• **Brief**
Write out again, exactly, the lines below starting at the one with "Hledger and Excel Together" and ending at the one with "- Writing in".

• **Input data**
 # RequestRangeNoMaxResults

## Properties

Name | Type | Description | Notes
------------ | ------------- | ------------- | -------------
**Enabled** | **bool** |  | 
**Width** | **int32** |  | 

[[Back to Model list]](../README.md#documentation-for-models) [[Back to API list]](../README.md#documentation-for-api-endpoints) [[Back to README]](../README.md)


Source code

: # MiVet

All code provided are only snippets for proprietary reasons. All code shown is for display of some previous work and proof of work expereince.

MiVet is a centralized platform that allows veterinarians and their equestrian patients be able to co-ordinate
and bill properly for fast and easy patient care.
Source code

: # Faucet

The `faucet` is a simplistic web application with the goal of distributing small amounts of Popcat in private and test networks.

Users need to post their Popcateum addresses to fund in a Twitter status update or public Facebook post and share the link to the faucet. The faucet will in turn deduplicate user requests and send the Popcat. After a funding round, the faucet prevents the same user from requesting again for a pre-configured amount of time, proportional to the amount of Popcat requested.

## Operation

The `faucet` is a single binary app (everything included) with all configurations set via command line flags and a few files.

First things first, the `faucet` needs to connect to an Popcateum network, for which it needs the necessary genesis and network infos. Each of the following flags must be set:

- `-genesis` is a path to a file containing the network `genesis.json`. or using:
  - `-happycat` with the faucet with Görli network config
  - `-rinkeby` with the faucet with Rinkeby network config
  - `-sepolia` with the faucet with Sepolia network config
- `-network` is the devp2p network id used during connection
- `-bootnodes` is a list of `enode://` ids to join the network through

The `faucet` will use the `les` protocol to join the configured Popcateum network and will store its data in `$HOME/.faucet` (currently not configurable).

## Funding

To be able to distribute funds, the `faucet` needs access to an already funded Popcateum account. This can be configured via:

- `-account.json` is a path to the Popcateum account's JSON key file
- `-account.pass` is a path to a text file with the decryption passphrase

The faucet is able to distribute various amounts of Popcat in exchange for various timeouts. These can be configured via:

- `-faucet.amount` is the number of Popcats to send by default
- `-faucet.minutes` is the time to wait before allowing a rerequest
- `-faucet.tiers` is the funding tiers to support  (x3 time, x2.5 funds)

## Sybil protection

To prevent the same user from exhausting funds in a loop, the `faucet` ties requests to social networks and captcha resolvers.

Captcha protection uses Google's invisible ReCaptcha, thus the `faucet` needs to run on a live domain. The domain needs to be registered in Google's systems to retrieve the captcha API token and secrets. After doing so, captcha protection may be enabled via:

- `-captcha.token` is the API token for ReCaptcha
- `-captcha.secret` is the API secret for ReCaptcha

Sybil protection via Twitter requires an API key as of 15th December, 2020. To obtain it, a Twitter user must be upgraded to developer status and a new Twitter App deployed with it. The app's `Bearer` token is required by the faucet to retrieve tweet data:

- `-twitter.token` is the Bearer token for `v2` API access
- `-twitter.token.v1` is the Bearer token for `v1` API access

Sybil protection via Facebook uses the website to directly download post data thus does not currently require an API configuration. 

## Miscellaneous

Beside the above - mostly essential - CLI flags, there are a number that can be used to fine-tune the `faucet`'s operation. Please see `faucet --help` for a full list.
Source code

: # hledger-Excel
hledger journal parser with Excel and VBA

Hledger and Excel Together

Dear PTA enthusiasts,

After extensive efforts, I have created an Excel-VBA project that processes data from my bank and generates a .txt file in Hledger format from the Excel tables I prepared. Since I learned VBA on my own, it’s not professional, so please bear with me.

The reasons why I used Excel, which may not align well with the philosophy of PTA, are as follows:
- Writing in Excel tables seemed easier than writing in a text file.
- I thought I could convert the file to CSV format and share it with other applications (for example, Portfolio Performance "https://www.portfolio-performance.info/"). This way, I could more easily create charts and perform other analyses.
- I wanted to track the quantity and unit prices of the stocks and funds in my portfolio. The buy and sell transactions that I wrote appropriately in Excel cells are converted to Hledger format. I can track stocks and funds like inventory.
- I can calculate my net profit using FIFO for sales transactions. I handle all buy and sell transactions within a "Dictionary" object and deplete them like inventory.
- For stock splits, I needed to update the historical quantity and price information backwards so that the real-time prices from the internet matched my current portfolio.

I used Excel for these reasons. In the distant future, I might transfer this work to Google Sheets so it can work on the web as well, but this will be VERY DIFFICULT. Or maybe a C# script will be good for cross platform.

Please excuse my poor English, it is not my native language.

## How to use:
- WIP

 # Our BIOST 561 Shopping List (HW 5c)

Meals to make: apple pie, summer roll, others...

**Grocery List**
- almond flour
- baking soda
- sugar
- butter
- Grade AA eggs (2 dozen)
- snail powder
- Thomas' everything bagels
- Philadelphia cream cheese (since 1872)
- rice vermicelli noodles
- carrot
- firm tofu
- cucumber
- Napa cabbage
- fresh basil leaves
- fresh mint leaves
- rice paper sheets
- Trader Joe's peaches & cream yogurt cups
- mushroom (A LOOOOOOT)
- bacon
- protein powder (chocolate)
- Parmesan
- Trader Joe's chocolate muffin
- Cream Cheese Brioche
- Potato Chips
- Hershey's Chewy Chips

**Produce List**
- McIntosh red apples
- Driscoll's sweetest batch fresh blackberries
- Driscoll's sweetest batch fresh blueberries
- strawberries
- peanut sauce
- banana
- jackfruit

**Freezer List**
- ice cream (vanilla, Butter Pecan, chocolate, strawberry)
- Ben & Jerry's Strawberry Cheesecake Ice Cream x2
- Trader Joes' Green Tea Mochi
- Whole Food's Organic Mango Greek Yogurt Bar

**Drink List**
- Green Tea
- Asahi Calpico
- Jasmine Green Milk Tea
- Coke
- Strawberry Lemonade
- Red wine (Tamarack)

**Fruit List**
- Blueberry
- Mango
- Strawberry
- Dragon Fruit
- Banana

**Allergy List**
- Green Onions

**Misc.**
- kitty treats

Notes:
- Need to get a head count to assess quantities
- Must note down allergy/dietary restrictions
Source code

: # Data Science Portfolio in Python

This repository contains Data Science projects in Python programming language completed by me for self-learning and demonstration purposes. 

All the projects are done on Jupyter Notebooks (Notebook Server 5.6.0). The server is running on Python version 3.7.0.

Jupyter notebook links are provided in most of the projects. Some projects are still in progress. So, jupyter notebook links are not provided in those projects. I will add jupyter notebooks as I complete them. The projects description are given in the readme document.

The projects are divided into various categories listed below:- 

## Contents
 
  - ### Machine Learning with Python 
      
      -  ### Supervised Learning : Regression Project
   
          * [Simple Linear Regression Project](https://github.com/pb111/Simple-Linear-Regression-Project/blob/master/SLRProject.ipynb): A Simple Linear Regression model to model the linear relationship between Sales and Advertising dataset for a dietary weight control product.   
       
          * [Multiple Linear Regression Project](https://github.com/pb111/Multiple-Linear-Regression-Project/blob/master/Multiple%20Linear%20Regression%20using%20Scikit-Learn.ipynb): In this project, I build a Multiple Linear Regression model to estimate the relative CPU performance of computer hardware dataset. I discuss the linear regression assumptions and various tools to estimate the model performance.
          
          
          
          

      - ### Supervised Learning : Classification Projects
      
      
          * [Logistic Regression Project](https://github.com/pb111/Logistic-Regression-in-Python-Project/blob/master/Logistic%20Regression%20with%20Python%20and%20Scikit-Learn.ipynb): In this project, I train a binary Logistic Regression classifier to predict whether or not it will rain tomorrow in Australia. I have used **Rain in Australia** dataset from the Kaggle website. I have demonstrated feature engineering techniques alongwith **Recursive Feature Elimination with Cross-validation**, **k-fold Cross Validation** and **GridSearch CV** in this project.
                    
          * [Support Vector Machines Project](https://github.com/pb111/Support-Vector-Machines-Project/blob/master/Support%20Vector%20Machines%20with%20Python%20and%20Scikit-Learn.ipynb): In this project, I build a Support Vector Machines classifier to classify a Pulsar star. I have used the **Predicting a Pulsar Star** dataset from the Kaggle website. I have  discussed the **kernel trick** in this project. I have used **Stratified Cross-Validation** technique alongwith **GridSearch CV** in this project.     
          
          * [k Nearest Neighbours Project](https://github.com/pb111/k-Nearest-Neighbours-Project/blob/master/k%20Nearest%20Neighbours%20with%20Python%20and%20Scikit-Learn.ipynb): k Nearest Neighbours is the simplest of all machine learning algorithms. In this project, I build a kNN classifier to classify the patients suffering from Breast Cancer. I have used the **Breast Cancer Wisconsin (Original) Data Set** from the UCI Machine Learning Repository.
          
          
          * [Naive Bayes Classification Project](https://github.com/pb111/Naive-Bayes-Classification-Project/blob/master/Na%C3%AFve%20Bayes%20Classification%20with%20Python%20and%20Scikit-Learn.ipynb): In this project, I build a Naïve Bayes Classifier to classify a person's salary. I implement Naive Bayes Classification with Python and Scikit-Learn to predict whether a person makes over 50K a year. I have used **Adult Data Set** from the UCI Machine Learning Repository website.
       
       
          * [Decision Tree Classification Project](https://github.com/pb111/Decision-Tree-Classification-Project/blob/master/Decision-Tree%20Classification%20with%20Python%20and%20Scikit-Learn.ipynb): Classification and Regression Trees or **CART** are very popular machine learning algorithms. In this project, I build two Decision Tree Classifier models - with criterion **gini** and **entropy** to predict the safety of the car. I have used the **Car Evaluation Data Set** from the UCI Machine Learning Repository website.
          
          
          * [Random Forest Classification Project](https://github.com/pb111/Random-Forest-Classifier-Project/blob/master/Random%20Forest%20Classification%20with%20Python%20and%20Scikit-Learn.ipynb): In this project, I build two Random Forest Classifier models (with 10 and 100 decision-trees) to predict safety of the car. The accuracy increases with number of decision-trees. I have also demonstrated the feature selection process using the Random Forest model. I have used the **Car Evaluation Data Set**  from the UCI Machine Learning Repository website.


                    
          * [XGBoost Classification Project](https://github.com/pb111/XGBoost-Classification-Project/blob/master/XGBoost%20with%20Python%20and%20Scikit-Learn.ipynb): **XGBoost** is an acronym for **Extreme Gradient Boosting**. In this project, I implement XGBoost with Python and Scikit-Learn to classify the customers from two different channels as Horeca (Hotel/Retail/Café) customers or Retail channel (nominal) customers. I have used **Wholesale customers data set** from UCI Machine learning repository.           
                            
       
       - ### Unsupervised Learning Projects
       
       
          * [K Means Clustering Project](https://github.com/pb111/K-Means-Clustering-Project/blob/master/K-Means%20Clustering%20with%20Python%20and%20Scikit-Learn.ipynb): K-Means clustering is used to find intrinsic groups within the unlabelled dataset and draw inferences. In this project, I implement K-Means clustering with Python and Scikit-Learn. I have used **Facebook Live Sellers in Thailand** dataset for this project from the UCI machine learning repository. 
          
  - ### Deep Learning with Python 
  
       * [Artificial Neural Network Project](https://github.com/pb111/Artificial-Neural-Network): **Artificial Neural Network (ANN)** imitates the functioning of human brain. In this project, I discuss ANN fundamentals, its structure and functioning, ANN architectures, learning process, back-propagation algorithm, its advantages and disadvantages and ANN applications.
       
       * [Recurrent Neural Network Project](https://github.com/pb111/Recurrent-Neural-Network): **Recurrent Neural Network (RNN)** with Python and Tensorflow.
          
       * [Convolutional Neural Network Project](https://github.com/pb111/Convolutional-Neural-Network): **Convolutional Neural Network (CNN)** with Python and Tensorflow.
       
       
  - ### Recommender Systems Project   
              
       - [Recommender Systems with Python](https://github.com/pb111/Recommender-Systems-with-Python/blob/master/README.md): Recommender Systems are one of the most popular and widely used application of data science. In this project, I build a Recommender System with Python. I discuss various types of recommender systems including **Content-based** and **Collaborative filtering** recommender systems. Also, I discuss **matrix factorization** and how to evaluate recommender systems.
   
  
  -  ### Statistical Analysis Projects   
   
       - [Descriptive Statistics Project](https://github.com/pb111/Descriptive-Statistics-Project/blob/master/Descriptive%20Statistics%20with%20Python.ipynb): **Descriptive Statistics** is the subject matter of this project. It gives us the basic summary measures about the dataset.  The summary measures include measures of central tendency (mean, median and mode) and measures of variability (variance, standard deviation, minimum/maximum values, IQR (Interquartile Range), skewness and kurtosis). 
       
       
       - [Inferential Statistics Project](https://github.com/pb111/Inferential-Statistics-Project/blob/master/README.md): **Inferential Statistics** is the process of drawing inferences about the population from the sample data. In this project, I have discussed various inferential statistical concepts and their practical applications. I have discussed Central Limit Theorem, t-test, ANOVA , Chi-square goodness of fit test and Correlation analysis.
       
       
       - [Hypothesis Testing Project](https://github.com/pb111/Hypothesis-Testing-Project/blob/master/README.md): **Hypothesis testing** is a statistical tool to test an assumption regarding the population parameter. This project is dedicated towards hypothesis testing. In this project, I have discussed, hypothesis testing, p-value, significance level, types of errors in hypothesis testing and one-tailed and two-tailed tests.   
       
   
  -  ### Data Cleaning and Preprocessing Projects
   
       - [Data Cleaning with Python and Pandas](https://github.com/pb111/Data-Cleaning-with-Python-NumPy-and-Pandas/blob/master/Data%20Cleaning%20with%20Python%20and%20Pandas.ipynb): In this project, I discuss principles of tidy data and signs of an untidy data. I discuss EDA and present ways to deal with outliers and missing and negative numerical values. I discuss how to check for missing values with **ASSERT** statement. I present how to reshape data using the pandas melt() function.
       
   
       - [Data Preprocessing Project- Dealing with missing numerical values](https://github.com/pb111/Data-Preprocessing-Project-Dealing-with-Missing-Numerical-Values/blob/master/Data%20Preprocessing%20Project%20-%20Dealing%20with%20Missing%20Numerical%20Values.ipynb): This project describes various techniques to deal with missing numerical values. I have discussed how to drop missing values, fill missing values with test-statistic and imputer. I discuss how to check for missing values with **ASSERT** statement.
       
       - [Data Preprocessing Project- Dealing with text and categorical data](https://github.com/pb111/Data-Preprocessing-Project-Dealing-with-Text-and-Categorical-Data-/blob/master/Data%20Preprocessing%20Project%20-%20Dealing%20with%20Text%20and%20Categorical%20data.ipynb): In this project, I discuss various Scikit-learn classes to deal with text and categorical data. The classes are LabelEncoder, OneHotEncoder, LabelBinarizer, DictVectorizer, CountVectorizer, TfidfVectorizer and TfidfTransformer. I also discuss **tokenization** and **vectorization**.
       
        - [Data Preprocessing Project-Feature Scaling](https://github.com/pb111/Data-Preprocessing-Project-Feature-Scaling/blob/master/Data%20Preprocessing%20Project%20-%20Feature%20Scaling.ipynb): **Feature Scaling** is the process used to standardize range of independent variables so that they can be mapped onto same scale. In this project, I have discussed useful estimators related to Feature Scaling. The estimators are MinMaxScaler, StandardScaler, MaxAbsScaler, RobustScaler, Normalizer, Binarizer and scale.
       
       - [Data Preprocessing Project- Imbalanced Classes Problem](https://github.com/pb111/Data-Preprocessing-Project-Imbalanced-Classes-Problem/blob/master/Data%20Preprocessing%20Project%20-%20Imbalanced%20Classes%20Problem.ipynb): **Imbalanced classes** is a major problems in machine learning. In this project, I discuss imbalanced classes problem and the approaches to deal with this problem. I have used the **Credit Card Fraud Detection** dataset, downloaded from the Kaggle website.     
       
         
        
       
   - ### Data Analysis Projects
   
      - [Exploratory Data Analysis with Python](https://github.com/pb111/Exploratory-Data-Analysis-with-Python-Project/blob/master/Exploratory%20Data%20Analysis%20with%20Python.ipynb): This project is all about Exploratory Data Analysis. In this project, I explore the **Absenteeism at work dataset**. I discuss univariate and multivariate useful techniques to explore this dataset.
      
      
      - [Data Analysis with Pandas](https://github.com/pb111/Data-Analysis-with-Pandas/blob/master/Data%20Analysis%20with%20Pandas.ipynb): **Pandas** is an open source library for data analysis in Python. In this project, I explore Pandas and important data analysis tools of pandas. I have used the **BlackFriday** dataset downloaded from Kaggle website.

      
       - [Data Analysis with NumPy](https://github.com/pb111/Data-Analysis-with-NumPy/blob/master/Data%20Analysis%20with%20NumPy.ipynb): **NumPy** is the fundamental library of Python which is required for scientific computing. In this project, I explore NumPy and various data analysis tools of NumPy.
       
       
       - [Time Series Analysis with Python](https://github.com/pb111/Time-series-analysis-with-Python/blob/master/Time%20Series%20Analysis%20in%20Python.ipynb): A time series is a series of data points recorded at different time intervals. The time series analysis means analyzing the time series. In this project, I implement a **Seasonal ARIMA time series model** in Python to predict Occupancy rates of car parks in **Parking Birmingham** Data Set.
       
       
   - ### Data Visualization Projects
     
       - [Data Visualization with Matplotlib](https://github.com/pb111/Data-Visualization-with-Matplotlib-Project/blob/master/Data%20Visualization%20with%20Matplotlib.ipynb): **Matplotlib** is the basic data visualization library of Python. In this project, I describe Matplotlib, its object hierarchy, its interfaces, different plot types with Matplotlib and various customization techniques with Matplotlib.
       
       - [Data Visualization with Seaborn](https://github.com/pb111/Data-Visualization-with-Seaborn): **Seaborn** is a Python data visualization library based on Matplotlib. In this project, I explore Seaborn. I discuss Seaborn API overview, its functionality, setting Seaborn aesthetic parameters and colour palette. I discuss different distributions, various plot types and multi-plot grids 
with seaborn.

• **Response area**
Hledger and Excel Together

Dear PTA enthusiasts,

After extensive efforts, I have created an Excel-VBA project that processes data from my bank and generates a .txt file in Hledger format from the Excel tables I prepared. Since I learned VBA on my own, it’s not professional, so please bear with me.

The reasons why I used Excel, which may not align well with the philosophy of PTA, are as follows:
- Writing in Excel tables seemed easier than writing in a text file.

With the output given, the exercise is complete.